Na sexta-feira, junto ao CSM, em Lisboa, quando foi ouvido pelo inspetor do seu processo disciplinar, uniu os seguidores à porta do órgão superior de gestão e disciplina dos Juízes dos Tribunais Judiciais de Portugal.

O antigo advogado foi recebido pelos apoiantes – que não usavam qualquer equipamento de proteção individual – entre aplausos, pedidos de autógrafos, de selfies e expressões de carinho e admiração.

“Viva o Rui!” ou “Deixem passar o doutor Rui, formem uma passadeira” foram algumas das frases ouvidas à chegada do juiz. A PSP deteve dez pessoas, frisando o incumprimento das normas sanitárias pelos mesmos.

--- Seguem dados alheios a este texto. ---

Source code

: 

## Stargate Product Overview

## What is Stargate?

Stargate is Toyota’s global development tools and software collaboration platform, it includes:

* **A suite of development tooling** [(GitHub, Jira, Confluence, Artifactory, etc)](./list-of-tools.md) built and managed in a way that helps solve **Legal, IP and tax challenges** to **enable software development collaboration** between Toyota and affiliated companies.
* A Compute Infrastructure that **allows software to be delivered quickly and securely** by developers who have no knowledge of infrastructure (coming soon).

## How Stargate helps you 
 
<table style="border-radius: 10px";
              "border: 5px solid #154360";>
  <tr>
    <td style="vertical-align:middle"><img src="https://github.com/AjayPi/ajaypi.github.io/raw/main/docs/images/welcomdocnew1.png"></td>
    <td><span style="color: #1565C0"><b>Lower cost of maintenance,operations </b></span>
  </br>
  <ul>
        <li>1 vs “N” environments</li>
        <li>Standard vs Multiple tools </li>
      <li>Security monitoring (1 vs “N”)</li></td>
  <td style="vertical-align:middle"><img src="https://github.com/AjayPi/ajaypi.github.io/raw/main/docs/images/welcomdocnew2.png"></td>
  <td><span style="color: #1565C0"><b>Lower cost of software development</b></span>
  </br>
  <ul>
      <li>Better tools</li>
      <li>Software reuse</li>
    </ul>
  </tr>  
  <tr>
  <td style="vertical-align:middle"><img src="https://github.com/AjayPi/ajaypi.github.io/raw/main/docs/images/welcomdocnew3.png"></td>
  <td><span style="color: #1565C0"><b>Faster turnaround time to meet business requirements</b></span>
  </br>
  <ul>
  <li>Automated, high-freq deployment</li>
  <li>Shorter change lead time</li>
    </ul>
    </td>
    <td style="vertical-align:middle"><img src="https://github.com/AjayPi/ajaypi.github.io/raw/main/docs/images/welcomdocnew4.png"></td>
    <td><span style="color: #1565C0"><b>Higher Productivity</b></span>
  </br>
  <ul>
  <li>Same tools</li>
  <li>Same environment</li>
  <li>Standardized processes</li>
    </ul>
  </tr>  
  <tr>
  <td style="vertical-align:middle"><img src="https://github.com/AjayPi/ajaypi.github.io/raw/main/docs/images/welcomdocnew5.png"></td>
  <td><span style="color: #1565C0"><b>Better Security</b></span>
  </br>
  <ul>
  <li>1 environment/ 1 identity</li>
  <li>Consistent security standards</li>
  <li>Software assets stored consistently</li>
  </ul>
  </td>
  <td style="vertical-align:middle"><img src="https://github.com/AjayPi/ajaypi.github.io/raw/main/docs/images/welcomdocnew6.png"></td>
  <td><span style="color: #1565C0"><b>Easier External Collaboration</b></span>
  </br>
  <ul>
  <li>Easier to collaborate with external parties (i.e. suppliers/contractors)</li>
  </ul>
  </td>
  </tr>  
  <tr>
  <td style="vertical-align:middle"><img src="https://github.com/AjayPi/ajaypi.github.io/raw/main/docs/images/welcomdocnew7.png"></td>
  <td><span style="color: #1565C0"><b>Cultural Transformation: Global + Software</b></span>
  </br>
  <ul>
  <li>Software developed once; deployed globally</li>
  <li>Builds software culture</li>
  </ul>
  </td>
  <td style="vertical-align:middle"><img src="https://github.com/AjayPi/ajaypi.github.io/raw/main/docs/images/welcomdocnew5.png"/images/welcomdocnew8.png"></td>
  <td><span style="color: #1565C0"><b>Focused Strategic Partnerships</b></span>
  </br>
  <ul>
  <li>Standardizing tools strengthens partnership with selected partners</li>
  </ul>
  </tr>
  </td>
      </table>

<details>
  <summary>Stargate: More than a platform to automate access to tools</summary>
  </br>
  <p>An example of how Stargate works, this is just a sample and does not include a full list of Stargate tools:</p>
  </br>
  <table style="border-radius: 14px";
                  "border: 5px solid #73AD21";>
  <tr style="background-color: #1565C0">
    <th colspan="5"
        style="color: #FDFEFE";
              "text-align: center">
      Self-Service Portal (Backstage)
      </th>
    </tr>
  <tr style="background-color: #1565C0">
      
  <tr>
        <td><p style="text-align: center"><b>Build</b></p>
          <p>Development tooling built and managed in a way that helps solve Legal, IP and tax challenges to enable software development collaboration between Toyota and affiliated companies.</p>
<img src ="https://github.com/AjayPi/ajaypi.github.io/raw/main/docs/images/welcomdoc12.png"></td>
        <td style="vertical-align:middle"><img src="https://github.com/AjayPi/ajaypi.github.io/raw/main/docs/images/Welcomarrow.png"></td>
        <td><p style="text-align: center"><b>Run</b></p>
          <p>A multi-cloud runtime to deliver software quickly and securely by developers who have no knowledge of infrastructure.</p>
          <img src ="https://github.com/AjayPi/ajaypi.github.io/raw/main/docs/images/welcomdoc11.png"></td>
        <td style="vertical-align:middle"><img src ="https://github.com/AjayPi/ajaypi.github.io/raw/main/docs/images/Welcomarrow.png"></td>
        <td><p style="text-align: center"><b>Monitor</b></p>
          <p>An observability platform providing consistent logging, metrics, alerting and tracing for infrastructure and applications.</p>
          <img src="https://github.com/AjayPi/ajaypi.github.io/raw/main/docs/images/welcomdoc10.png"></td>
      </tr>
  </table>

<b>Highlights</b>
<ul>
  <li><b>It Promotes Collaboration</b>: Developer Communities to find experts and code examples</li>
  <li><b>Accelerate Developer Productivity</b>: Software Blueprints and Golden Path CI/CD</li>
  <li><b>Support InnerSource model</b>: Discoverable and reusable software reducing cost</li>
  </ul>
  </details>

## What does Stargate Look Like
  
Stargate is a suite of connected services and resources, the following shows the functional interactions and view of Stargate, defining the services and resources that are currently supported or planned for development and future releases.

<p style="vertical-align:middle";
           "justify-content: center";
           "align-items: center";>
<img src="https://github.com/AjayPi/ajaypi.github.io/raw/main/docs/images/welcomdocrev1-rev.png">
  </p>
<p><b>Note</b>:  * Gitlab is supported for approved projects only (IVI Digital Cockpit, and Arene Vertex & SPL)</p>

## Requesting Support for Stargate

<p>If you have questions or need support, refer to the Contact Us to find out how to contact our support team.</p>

“No início da manifestação foi notório o incumprimento deliberado e generalizado das normas sanitárias por parte dos participantes, em particular, a falta de máscara e o distanciamento físico. Apesar da insistente sensibilização, os mesmos continuaram de forma reiterada a não fazer uso das máscaras, nem a cumprir o distanciamento necessário”, refere o Comando Metropolitano de Lisboa (Cometlis) da Polícia de Segurança Pública (PSP), em comunicado enviado aos órgãos de informação.

“São pessoas que estão a lutar pelos direitos e liberdades de todos nós. São homens e mulheres que apesar de terem sofrido uma carga policial por se estarem a manifestar pacificamente e de terem sido agredidos e detidos não deixarão de lutar pela liberdade de todos nós”, escreveu Fonseca e Castro, magistrado no Tribunal de Odemira durante 25 dias, este sábado.

“Essas pessoas sacrificaram-se por todos nós e a sua coragem deveria inspirar-nos a todos. Nada do que está a acontecer nos surpreende. Nada do que acontecerá nos surpreenderá”, avançou, adiantando que “esse processo só terminará quando estiver concluído e passará inevitavelmente por uma Justiça de Transição”.

Apoio da extrema-direita Por este motivo, depois do confronto dos seus seguidores com as autoridades que culminou nas dez detenções, como a de João Patrocínio, secretário-geral do partido Ergue-te (antigo PNR) e candidato à Câmara de Lisboa, o juiz não baixou os braços e fez o anúncio relativo ao evento de ontem. “A próxima etapa do nosso percurso pelos castelos de Portugal terá lugar amanhã, pelas 15h, junto ao Castelo de Santa Maria da Feira”, concluiu, lembrando que foi a partir deste monumento “que os portucalenses se organizaram em torno do movimento que veio posteriormente a possibilitar a independência de Portugal”.

Recorde-se que, há uma semana, o juiz anti-confinamento manifestou-se no castelo de Palmela. De acordo com a GNR, em declarações ao i, face à “inobservância das normas em vigor”, a força de segurança identificou 13 manifestantes, foi igualmente elaborado um auto de notícia e os factos foram remetidos ao Tribunal Judicial de Setúbal. Foram também elaborados 12 autos de contraordenação por não utilização de máscara quando não garantido o distanciamento social.